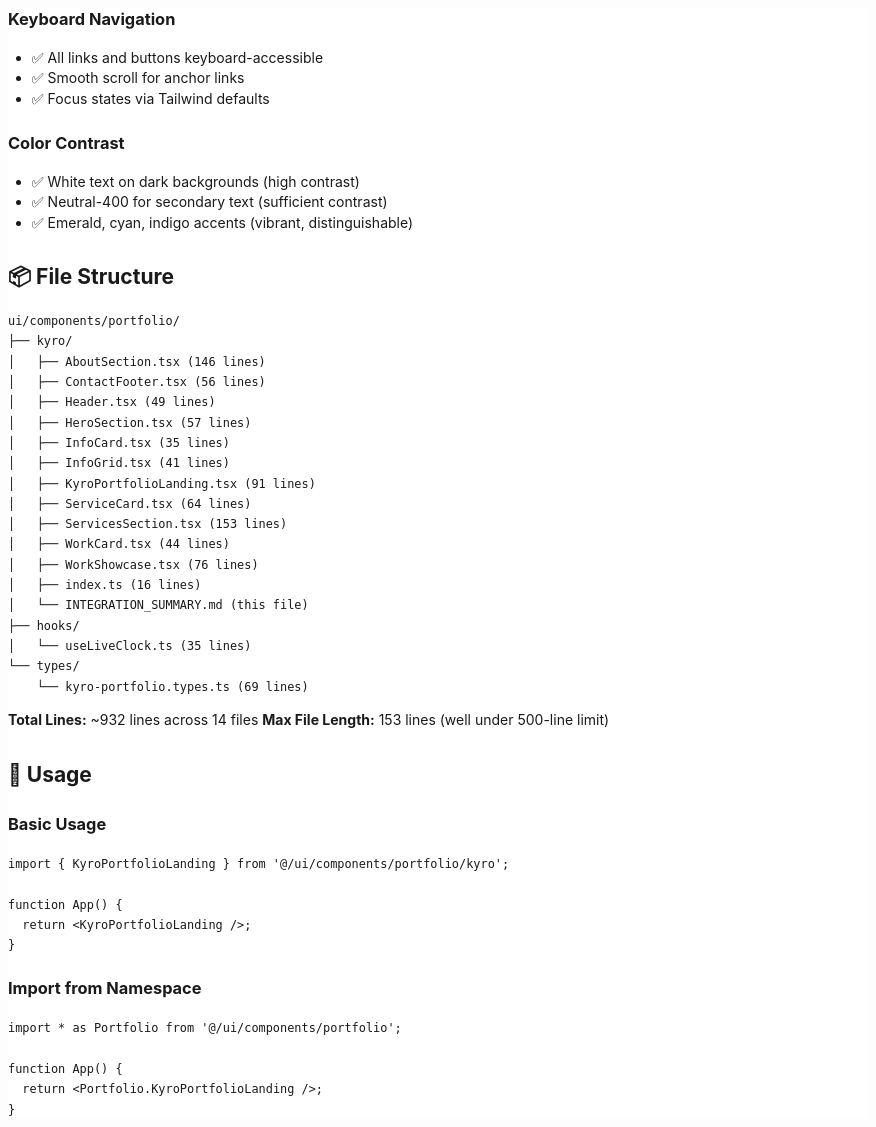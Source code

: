 ### Keyboard Navigation
- ✅ All links and buttons keyboard-accessible
- ✅ Smooth scroll for anchor links
- ✅ Focus states via Tailwind defaults

### Color Contrast
- ✅ White text on dark backgrounds (high contrast)
- ✅ Neutral-400 for secondary text (sufficient contrast)
- ✅ Emerald, cyan, indigo accents (vibrant, distinguishable)

## 📦 File Structure

```
ui/components/portfolio/
├── kyro/
│   ├── AboutSection.tsx (146 lines)
│   ├── ContactFooter.tsx (56 lines)
│   ├── Header.tsx (49 lines)
│   ├── HeroSection.tsx (57 lines)
│   ├── InfoCard.tsx (35 lines)
│   ├── InfoGrid.tsx (41 lines)
│   ├── KyroPortfolioLanding.tsx (91 lines)
│   ├── ServiceCard.tsx (64 lines)
│   ├── ServicesSection.tsx (153 lines)
│   ├── WorkCard.tsx (44 lines)
│   ├── WorkShowcase.tsx (76 lines)
│   ├── index.ts (16 lines)
│   └── INTEGRATION_SUMMARY.md (this file)
├── hooks/
│   └── useLiveClock.ts (35 lines)
└── types/
    └── kyro-portfolio.types.ts (69 lines)
```

**Total Lines:** ~932 lines across 14 files
**Max File Length:** 153 lines (well under 500-line limit)

## 🚀 Usage

### Basic Usage
```tsx
import { KyroPortfolioLanding } from '@/ui/components/portfolio/kyro';

function App() {
  return <KyroPortfolioLanding />;
}
```

### Import from Namespace
```tsx
import * as Portfolio from '@/ui/components/portfolio';

function App() {
  return <Portfolio.KyroPortfolioLanding />;
}
```
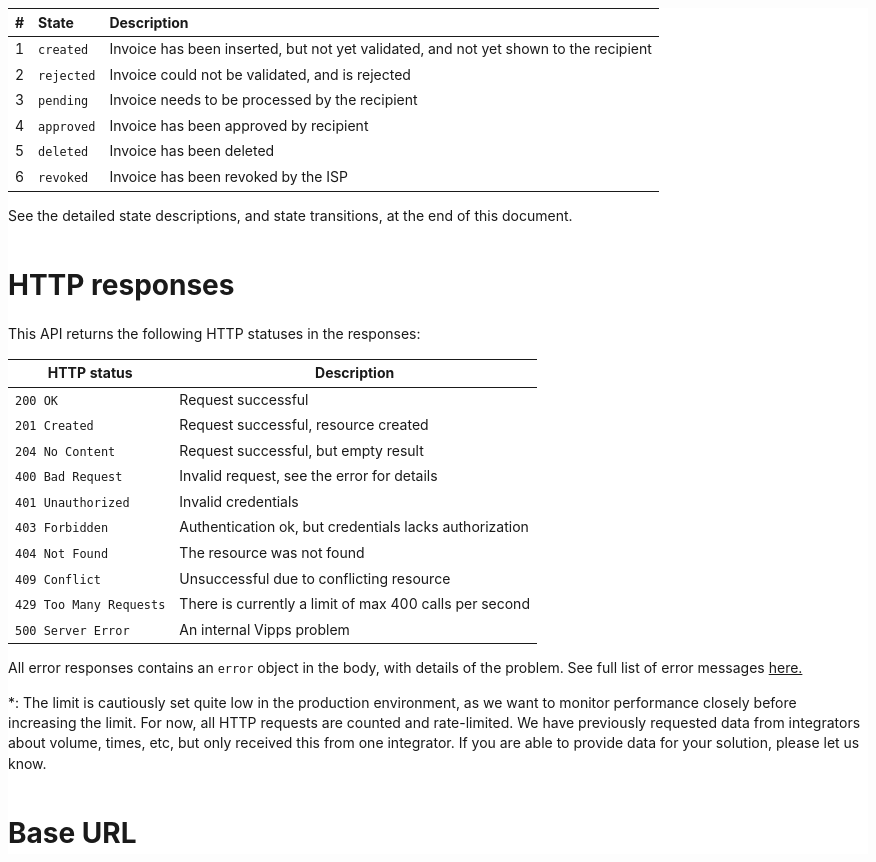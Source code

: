 | #   | State      | Description                                                                          |
| :-- | :--------- | :----------------------------------------------------------------------------------- |
| 1   | `created`  | Invoice has been inserted, but not yet validated, and not yet shown to the recipient |
| 2   | `rejected` | Invoice could not be validated, and is rejected                                      |
| 3   | `pending`  | Invoice needs to be processed by the recipient                                       |
| 4   | `approved` | Invoice has been approved by recipient                                               |
| 5   | `deleted`  | Invoice has been deleted                                                             |
| 6   | `revoked`  | Invoice has been revoked by the ISP                                                  |

See the detailed state descriptions, and state transitions, at the end of this document.

# HTTP responses

This API returns the following HTTP statuses in the responses:

| HTTP status             | Description                                             |
| ----------------------- | ------------------------------------------------------- |
| `200 OK`                | Request successful                                      |
| `201 Created`           | Request successful, resource created                    |
| `204 No Content`        | Request successful, but empty result                    |
| `400 Bad Request`       | Invalid request, see the error for details              |
| `401 Unauthorized`      | Invalid credentials                                     |
| `403 Forbidden`         | Authentication ok, but credentials lacks authorization  |
| `404 Not Found`         | The resource was not found                              |
| `409 Conflict`          | Unsuccessful due to conflicting resource                |
| `429 Too Many Requests` | There is currently a limit of max 400 calls per second  |
| `500 Server Error`      | An internal Vipps problem                               |

All error responses contains an `error` object in the body, with details of the problem. See full list of error messages [here.](vipps-problems.md)

\*: The limit is cautiously set quite low in the production environment, as we want to
monitor performance closely before increasing the limit.
For now, all HTTP requests are counted and rate-limited.
We have previously requested data from integrators about volume, times, etc,
but only received this from one integrator.
If you are able to provide data for your solution, please let us know.

# Base URL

────────────────────

Answer with an exact copy of the lines from the one containing "The resource was" through the end of the entries above, leaving out everything before.

| `404 Not Found`         | The resource was not found                              |
| `409 Conflict`          | Unsuccessful due to conflicting resource                |
| `429 Too Many Requests` | There is currently a limit of max 400 calls per second  |
| `500 Server Error`      | An internal Vipps problem                               |

All error responses contains an `error` object in the body, with details of the problem. See full list of error messages [here.](vipps-problems.md)

\*: The limit is cautiously set quite low in the production environment, as we want to
monitor performance closely before increasing the limit.
For now, all HTTP requests are counted and rate-limited.
We have previously requested data from integrators about volume, times, etc,
but only received this from one integrator.
If you are able to provide data for your solution, please let us know.

# Base URL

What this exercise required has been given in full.